* [TASK DETAILS]: Using the material below, state how many of its lines contain the string "union", with no other words.

[RECORDED INFORMATION — start]

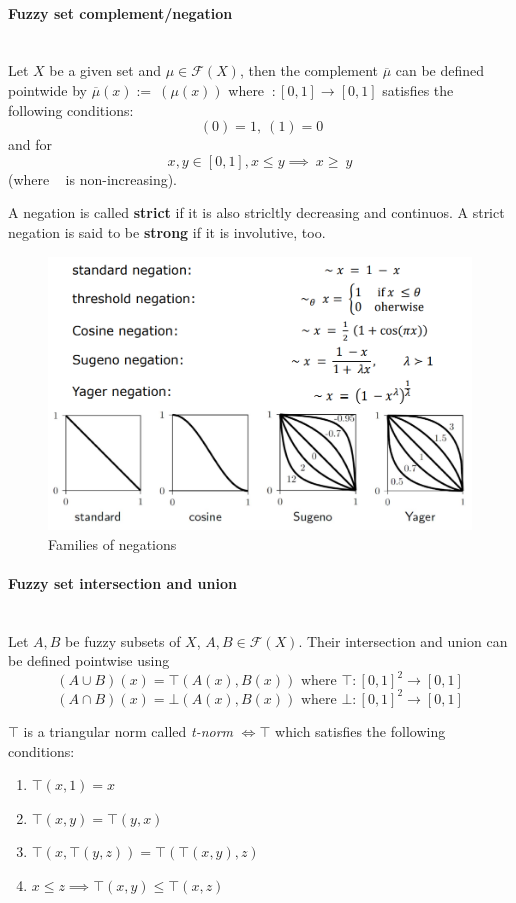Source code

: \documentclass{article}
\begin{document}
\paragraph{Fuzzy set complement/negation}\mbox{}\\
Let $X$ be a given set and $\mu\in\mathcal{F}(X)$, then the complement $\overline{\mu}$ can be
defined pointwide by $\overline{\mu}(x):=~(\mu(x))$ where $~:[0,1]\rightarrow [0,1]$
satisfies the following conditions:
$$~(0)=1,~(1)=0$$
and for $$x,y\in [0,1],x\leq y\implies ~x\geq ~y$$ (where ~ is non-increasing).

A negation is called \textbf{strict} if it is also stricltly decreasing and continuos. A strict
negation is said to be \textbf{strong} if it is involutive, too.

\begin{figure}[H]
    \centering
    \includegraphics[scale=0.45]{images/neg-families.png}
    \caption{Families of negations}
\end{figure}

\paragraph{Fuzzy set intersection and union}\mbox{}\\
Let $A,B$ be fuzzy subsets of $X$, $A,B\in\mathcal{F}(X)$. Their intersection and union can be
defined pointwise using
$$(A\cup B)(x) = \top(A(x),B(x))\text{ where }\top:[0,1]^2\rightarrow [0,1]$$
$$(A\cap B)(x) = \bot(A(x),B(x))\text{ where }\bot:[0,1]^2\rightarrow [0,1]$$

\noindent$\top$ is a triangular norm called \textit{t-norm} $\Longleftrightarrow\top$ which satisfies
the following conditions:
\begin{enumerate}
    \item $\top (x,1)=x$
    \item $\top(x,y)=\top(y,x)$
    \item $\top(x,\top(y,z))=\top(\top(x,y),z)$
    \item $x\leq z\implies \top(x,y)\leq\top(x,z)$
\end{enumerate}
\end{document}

[RECORDED INFORMATION — finish]
[RECORDED INFORMATION — start]

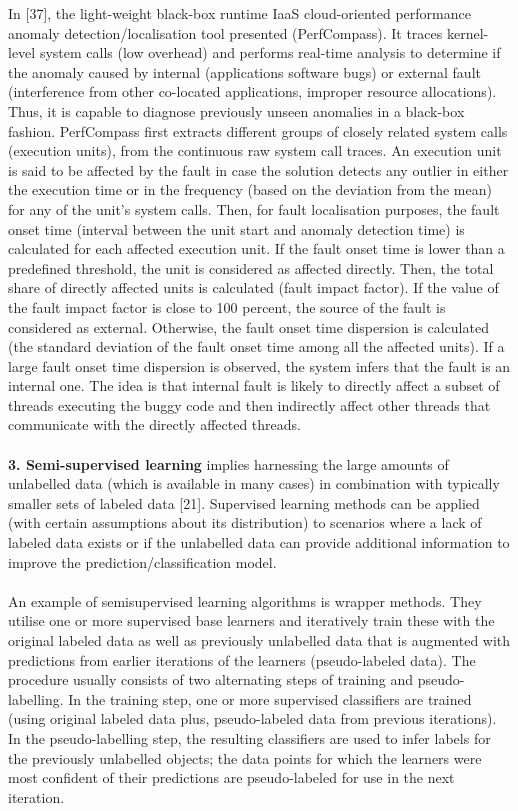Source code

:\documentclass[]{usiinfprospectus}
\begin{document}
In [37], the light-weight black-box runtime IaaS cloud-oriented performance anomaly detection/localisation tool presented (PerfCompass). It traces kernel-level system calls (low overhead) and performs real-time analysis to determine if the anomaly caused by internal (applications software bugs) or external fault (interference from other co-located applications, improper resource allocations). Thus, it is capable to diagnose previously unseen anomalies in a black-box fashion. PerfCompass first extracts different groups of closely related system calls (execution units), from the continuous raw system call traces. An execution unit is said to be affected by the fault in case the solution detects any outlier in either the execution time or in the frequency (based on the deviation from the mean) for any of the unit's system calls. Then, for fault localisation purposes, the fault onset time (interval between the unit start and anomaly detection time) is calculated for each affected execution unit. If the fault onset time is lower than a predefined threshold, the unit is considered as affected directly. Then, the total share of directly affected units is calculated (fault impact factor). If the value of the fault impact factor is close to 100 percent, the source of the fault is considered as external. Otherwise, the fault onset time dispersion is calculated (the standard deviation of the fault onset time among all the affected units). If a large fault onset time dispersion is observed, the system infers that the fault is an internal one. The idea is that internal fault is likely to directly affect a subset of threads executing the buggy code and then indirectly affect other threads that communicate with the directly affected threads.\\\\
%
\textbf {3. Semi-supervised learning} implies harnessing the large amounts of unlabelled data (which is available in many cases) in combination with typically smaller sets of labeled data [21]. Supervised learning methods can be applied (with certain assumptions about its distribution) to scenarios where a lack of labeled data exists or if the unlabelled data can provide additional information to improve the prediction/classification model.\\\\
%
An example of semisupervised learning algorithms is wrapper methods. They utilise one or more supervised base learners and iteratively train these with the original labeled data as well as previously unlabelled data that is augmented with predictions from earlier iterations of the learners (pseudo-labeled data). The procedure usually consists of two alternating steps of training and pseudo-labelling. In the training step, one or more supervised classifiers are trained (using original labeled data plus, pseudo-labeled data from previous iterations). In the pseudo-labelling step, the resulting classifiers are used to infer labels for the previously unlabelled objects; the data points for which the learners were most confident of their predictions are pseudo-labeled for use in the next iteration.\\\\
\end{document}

[RECORDED INFORMATION — finish]
[RECORDED INFORMATION — start]

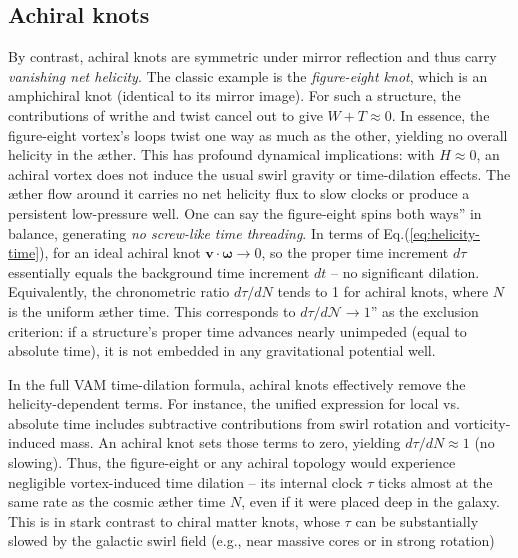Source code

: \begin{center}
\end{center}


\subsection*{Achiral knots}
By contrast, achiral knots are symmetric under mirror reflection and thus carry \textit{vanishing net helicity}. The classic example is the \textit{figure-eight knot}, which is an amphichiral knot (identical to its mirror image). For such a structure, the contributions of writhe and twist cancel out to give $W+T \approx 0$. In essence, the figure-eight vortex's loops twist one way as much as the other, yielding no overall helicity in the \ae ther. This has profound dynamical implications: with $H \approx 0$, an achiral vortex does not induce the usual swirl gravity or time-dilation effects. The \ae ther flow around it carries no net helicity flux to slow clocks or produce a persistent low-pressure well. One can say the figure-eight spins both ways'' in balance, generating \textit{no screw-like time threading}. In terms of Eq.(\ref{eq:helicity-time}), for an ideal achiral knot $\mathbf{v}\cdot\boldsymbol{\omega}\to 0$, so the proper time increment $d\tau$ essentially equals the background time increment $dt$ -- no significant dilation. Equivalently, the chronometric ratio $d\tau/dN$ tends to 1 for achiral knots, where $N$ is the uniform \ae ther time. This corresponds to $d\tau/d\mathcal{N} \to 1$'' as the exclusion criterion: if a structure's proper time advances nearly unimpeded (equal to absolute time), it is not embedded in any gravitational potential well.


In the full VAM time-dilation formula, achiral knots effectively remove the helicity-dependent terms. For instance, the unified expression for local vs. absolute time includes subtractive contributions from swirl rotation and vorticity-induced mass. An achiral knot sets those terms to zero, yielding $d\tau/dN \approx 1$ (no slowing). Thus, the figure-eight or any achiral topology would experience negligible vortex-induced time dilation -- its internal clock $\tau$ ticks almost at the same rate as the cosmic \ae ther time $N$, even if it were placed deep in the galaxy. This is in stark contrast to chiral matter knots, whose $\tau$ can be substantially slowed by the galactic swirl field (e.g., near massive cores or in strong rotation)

[RECORDED INFORMATION — finish]

* [ANSWER SPACE]: 2